Accordingly even Nana’s presence seemed to embarrass him at the
outset. But he was not the man to run away and, coming forward with
a smile, he asked if Madame would be so kind as to allow him to dine
at her table. Noticing his jocular tone, Nana assumed her
magnificently frigid demeanor and icily replied:
“Sit down where you please, sir. We are in a public place.”
Thus begun, the conversation proved amusing. But at dessert Nana,
bored and burning for a triumph, put her elbows on the table and
began in the old familiar way:
“Well, what about your marriage, my lad? Is it getting on all
right?”
“Not much,” Daguenet averred.
As a matter of fact, just when he was about to venture on his
request at the Muffats’, he had met with such a cold reception from
the count that he had prudently refrained. The business struck him
as a failure. Nana fixed her clear eyes on him; she was sitting,
leaning her chin on her hand, and there was an ironical curve about
her lips.
“Oh yes! I’m a baggage,” she resumed slowly. “Oh yes, the future
father-in-law will have to be dragged from between my claws! Dear
me, dear me, for a fellow with NOUS, you’re jolly stupid! What!
D’you mean to say you’re going to tell your tales to a man who
adores me and tells me everything? Now just listen: you shall marry
if I wish it, my little man!”
For a minute or two he had felt the truth of this, and now he began
scheming out a method of submission. Nevertheless, he still talked
jokingly, not wishing the matter to grow serious, and after he had
put on his gloves he demanded the hand of Mlle Estelle de Beuville
in the strict regulation manner.
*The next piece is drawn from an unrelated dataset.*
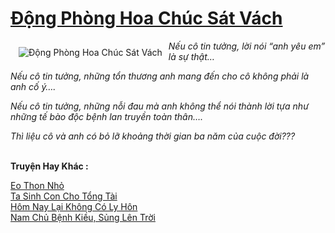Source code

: <a href="https://utruyen.com/dong-phong-hoa-chuc-sat-vach/1584/" title="Động Phòng Hoa Chúc Sát Vách"><h1>Động Phòng Hoa Chúc Sát Vách</h1></a><div style="display:table"><img align="right" style="float: left; padding: 10px;" src="https://utruyen.com/images/story/200x260/dong-phong-hoa-chuc-sat-vach.jpg" alt="Động Phòng Hoa Chúc Sát Vách"><i>Nếu cô tin tưởng, lời nói “anh yêu em” là sự thật…<p></p>Nếu cô tin tưởng, những tổn thương anh mang đến cho cô không phải là anh cố ý….<p></p>Nếu cô tin tưởng, những nỗi đau mà anh không thể nói thành lời tựa như những tế bào độc bệnh lan truyền toàn thân….<p></p>Thì liệu cô và anh có bỏ lỡ khoảng thời gian ba năm của cuộc đời???</i></div><p><br><b>Truyện Hay Khác :</b></p><a href="https://utruyen.com/eo-thon-nho/17553/" alt="Eo Thon Nhỏ">Eo Thon Nhỏ</a><br/><a href="https://truyenngontinhay.wordpress.com/2019/10/03/ta-sinh-con-cho-tong-tai/" alt="Ta Sinh Con Cho Tổng Tài">Ta Sinh Con Cho Tổng Tài</a><br/><a href="https://truyenngontinhay.wordpress.com/2019/10/03/hom-nay-lai-khong-co-ly-hon/" alt="Hôm Nay Lại Không Có Ly Hôn">Hôm Nay Lại Không Có Ly Hôn</a><br/><a href="https://github.com/quanluxury/ngontinhhot/tree/master/truyenhay/18830/" alt="Nam Chủ Bệnh Kiều, Sủng Lên Trời">Nam Chủ Bệnh Kiều, Sủng Lên Trời</a><br/>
Nana ended by laughing, as though
she had been tickled. Oh, that Mimi! It was impossible to bear him
a grudge! Daguenet’s great successes with ladies of her class were
due to the sweetness of his voice, a voice of such musical purity
and pliancy as to have won him among courtesans the sobriquet of
“Velvet-Mouth.” Every woman would give way to him when he lulled
her with his sonorous caresses. He knew this power and rocked Nana
to sleep with endless words, telling her all kinds of idiotic
anecdotes. When they left the table d’hote she was blushing rosy-red; she trembled as she hung on his arm; he had reconquered her.
As it was very fine, she sent her carriage away and walked with him
as far as his own place, where she went upstairs with him naturally
enough. Two hours later, as she was dressing again, she said:
“So you hold to this marriage of yours, Mimi?”
“Egad,” he muttered, “it’s the best thing I could possibly do after
all! You know I’m stony broke.”
She summoned him to button her boots, and after a pause:
“Good heavens! I’ve no objection. I’ll shove you on! She’s as dry
as a lath, is that little thing, but since it suits your game—oh,
I’m agreeable: I’ll run the thing through for you.”